The intended bounded disclosure property of this policy layer is:

```text
Holding local-authored policy fixed, peer-origin rules can influence local
observable exchange behavior only through that peer's local query view, public
runtime facts, peer advertisement facts, and intrinsic protocol facts such as known-hash
possession.
```

Queryable means queryable. A peer may learn Datalog-expressible properties of its
query view through visible exchange behavior.

Local-origin policy that makes observable behavior depend on private facts is
local declassification policy. This spec constrains peer-origin rules; it does
not make unsafe local policy safe.

## Annotation and provenance

Canonical lacegrams and exchange plans remain annotation-free unless a profile
explicitly defines an annotated package format. Tooling SHOULD use source-map
sidecars for debugging.

A provenance sidecar MAY record:

```text
RuleSource('U.generated','R.input','U.original')
RuleGeneratedBy('U.generated','040-operand-scope','O0')
RuleGeneratedBy('U.intersection','040-intersection','SelectHave/1')
RuleGeneratedBy('U.may-send','040-lowering','MaySend/1')
RuleOrigin('U.generated','V.alice.H3')
```

Annotation and provenance facts are metadata. They MUST NOT be visible to
Datalog evaluation unless a profile explicitly imports them as runtime facts.

## Worked example

Bob exposes only Group `X` records to Alice's rules:

```text
AllowQueryRecord('V.alice.H3',P) :- Have(P), Field(P,'Group',_,'X').
```

Alice's operand contains a malicious selector:

```text
SelectHave(P) :- Have(P), Field(P,'Group',_,'X').
SelectAdvertised(P,S) :- Advertised(P,S), AdvertisedField(P,S,'Group',_,'X'), Field(Q,'Group',_,'Y').
```

When evaluated on Bob, Alice's record-fact lookups resolve through Bob's query
view for Alice. The `Field(Q,'Group',_,'Y')` atom sees only Bob records that are
queryable by Alice. If Bob did not expose Group `Y`, Alice's bait record does not
become requestable merely because Bob has private Group `Y` records.
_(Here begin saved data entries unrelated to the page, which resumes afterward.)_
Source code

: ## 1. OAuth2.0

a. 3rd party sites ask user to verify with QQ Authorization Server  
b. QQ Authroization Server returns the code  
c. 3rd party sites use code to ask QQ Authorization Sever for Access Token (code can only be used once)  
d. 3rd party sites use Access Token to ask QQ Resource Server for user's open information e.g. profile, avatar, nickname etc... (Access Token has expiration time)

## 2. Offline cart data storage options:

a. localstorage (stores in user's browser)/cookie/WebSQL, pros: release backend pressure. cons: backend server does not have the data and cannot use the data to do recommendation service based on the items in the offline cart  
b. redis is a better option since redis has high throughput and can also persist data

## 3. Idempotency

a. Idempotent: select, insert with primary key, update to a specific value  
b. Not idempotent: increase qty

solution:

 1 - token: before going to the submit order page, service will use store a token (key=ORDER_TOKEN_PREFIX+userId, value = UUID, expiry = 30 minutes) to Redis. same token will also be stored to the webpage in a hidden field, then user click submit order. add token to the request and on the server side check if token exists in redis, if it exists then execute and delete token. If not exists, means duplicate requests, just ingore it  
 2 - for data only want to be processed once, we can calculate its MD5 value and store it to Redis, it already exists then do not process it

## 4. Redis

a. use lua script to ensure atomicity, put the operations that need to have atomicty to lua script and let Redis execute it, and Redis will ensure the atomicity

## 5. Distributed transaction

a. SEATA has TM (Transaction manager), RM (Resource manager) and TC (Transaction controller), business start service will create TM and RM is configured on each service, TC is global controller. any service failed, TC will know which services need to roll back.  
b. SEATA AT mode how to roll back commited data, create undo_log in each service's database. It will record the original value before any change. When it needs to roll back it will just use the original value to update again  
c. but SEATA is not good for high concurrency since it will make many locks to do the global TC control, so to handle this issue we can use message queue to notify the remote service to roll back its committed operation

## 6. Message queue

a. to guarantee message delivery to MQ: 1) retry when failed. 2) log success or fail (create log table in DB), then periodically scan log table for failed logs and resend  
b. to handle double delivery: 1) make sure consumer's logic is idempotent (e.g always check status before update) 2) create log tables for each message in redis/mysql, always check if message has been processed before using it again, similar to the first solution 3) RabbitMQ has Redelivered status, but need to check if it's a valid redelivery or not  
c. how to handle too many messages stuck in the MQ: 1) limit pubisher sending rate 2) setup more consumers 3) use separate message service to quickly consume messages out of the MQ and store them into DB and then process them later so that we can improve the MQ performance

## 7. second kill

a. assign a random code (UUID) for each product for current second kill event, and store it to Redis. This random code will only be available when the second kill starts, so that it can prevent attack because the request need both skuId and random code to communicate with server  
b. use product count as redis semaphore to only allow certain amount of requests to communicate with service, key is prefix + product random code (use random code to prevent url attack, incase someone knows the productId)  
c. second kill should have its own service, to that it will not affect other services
Bob's own local rules may still use Bob's full local facts. If Bob writes a rule
that exposes Group `X` behavior based on private Group `Y`, that is Bob's local
declassification policy.

## Rejection examples

- A selector module that defines `SelectHave/1` but not `SelectAdvertised/2` is
  invalid under the standard selector facet.
- A selector exchange module that defines `MaySend/1`, `MayRequest/1`, `CanQueryRecord/2`,
  or a generated operand-scope prefix is invalid unless a profile explicitly
  permits it.
- A binary merge implementation that treats identical canonical bytes from
  different origins as semantically interchangeable is invalid under
  origin-aware semantics.
- A peer-origin operand that references another operand's private scoped helper
  is invalid.
- Treating peer-authored flat rules as trusted local policy without origin/facet
  metadata and query-view enforcement violates this profile.